→ **WHAT IS EXPECTED**: What is the number of lines in the entries that include the word "harmonic"? Respond with the number only.

Records from a data collection:
_ _ _ _

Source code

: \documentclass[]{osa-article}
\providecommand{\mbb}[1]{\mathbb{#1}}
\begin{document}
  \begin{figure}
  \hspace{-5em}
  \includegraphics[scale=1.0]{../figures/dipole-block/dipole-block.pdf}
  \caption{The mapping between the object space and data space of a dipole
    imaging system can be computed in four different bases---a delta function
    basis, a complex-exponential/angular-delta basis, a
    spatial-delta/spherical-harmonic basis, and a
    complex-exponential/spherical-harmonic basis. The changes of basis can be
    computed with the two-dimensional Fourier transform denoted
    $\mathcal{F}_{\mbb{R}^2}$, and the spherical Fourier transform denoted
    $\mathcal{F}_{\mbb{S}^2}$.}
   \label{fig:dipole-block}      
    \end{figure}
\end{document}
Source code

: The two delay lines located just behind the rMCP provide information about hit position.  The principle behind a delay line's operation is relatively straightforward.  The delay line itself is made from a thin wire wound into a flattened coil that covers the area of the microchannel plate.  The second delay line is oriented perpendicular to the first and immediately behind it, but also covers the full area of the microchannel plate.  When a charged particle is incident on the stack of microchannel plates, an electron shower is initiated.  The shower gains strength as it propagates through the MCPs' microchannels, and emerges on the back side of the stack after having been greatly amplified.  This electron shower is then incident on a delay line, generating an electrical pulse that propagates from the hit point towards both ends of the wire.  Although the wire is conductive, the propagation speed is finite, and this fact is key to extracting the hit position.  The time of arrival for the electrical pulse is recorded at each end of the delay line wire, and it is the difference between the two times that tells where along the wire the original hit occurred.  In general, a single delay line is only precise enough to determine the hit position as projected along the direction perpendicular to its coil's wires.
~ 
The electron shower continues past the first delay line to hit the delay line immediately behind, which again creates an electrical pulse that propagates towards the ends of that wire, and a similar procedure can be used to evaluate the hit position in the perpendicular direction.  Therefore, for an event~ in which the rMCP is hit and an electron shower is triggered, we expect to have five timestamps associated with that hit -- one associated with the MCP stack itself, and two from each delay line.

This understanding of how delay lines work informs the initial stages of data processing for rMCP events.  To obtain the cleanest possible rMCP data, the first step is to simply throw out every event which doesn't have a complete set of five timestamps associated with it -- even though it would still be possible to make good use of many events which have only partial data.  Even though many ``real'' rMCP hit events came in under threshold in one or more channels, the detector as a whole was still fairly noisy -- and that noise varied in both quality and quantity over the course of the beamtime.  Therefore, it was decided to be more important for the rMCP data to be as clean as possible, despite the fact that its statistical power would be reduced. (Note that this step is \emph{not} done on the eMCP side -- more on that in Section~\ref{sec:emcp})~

_ _ _ _

→ **RESULT**: 2